Paper Bau Mongla Autobiography: part 1

in #blog7 years ago

Daliya Jahan address, Rudra's letter is coming regularly. Sometimes from Mongla or Mithakhali, sometimes from Dhaka. How to get rid of the letter of Rudra's letter in the heart of the chest. The day the chit gets, an amal joy surrounds me all day long.

You are not able to understand how sad a moment you are now. You do not want to understand the chaos and unrestrained my days without you. I know, there are many problems, when you get to the moment, thousands of problems will be waking up. Nevertheless, these problems will not save us. Therefore, the problem that one has to face once or a day, should be brought forward. And the problem can not be solved by hiding. That is why I wanted to meet Dada. We wanted to let you know that we did not hear it. You are very happy to throw my days and nights into disorder and irregularities. Your goodness in this lacklessness makes me very envious. I can not. I can not compromise myself in any way.

Every day the sky does not rain like clouds in the sky. You go without a day, the night goes away. This cold desert without touching you .... I do not see you! How long do not I regret your shouting! Your eyes are very foggy, very cloudy and very distant. When I cross the fog and touch you! When I understand the meaning of that cloud! I'm tired of waiting. Do not wait and wait. No favorite touch, days are dead. No favorite touch, the nights are cool and tidy! When will you come to heat this cold air? Today the mind is not good, the solitude and the very calm troubles have accumulated inside my chest all day. I can not explain these difficulties in a language. Heaveny, cold and calm like clouds are my trouble, today my mind is not good. Today is very cold trouble.
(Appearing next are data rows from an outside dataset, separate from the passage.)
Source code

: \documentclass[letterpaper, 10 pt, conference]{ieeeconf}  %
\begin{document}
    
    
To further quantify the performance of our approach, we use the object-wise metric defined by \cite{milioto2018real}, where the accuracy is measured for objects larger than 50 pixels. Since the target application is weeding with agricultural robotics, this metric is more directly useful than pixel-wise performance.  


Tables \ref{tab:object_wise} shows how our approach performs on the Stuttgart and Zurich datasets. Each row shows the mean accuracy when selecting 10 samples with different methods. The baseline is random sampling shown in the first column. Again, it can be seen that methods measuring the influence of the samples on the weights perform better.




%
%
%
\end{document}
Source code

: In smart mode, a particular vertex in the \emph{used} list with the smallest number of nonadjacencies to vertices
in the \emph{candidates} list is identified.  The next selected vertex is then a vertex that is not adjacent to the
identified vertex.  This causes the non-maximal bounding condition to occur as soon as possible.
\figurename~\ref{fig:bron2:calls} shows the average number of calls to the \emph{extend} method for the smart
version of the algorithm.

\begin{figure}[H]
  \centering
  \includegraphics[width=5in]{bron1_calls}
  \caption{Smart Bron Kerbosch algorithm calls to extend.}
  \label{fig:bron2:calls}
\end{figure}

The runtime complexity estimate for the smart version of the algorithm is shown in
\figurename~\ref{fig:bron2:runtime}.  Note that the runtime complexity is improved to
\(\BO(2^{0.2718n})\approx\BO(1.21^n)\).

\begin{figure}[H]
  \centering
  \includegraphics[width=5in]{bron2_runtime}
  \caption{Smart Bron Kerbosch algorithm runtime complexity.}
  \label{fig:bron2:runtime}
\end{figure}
I try to realize the problems of Rudra. But it is not possible to give it to my wish. Rudra says about her husband's demand, say that I can not say myself to someone by saying that I have married in the house. I can not say that is also possible. It can not be pronounced by anybody, that I am getting married to a housewife. If Rudra thinks of marriage, the father will give us a warm marriage, then I will go to the house with Rudra, if I leave home or Rudra will stay home or if she drives me out of the house, then I will continue my studies from the hostel, in Dhaka, near Rudra. Or transfer from this college to other colleges, so that I can do business with him, can go to college or anything else Or was subsequently studied. Rudra is not crazy for the family but I am. Rudra is a big uncertainty in life, then one more point of my heart does not dare to welcome uncertainty.